> _Exercise aim_
For each line below that holds "policy", return the line as it stands.
::::::::
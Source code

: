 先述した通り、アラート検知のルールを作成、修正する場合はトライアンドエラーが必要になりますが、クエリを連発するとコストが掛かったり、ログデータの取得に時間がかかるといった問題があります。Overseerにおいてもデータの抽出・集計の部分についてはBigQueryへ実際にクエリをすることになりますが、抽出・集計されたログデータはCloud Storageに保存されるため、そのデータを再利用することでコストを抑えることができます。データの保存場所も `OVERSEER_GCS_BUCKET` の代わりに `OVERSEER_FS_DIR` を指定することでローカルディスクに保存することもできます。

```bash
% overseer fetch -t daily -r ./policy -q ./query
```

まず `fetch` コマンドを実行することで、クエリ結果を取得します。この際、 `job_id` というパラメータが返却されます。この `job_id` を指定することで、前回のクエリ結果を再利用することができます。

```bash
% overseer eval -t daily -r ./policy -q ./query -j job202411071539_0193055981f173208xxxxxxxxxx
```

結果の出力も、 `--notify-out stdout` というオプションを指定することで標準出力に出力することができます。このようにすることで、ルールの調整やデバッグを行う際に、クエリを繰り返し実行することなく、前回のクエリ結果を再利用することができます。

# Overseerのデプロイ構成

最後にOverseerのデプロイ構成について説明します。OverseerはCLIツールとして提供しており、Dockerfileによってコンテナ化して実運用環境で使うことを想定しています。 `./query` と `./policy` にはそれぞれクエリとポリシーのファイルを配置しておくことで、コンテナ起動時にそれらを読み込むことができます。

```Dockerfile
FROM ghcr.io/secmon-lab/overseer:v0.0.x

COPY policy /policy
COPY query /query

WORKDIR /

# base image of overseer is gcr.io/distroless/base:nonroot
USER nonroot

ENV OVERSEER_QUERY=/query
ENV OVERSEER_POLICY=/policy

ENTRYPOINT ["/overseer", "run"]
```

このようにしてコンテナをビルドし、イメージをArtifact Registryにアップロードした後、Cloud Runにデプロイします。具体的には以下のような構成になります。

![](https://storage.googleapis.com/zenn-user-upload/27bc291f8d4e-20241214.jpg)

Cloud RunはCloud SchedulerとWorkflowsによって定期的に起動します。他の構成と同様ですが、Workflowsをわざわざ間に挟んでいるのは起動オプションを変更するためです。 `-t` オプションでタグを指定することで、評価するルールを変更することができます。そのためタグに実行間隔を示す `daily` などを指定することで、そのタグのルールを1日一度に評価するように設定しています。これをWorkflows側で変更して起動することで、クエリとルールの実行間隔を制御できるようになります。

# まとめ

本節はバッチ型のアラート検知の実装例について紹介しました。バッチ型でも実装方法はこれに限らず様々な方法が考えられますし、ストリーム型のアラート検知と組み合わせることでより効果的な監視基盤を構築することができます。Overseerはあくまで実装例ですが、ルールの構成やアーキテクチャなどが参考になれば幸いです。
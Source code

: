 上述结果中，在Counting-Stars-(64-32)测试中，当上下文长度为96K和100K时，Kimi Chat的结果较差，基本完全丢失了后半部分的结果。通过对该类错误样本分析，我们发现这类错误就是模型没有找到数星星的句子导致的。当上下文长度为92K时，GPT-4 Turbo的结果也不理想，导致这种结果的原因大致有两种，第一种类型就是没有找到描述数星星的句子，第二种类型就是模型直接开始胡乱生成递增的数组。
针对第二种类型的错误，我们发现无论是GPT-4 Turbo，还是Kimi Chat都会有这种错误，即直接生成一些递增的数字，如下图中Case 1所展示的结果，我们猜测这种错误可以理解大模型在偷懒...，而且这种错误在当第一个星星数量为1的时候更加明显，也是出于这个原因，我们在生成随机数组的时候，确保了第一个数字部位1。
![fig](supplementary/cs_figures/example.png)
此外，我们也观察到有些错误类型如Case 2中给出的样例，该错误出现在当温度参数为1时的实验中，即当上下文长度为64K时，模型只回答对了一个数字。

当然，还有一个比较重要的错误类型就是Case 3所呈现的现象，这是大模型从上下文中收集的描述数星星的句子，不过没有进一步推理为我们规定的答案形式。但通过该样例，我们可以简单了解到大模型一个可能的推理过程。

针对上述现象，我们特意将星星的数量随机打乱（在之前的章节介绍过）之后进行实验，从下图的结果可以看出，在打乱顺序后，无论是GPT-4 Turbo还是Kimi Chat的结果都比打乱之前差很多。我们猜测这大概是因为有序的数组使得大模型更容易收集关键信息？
::::::::
> _Task solution_
% overseer fetch -t daily -r ./policy -q ./query
% overseer eval -t daily -r ./policy -q ./query -j job202411071539_0193055981f173208xxxxxxxxxx
最後にOverseerのデプロイ構成について説明します。OverseerはCLIツールとして提供しており、Dockerfileによってコンテナ化して実運用環境で使うことを想定しています。 `./query` と `./policy` にはそれぞれクエリとポリシーのファイルを配置しておくことで、コンテナ起動時にそれらを読み込むことができます。
COPY policy /policy
ENV OVERSEER_POLICY=/policy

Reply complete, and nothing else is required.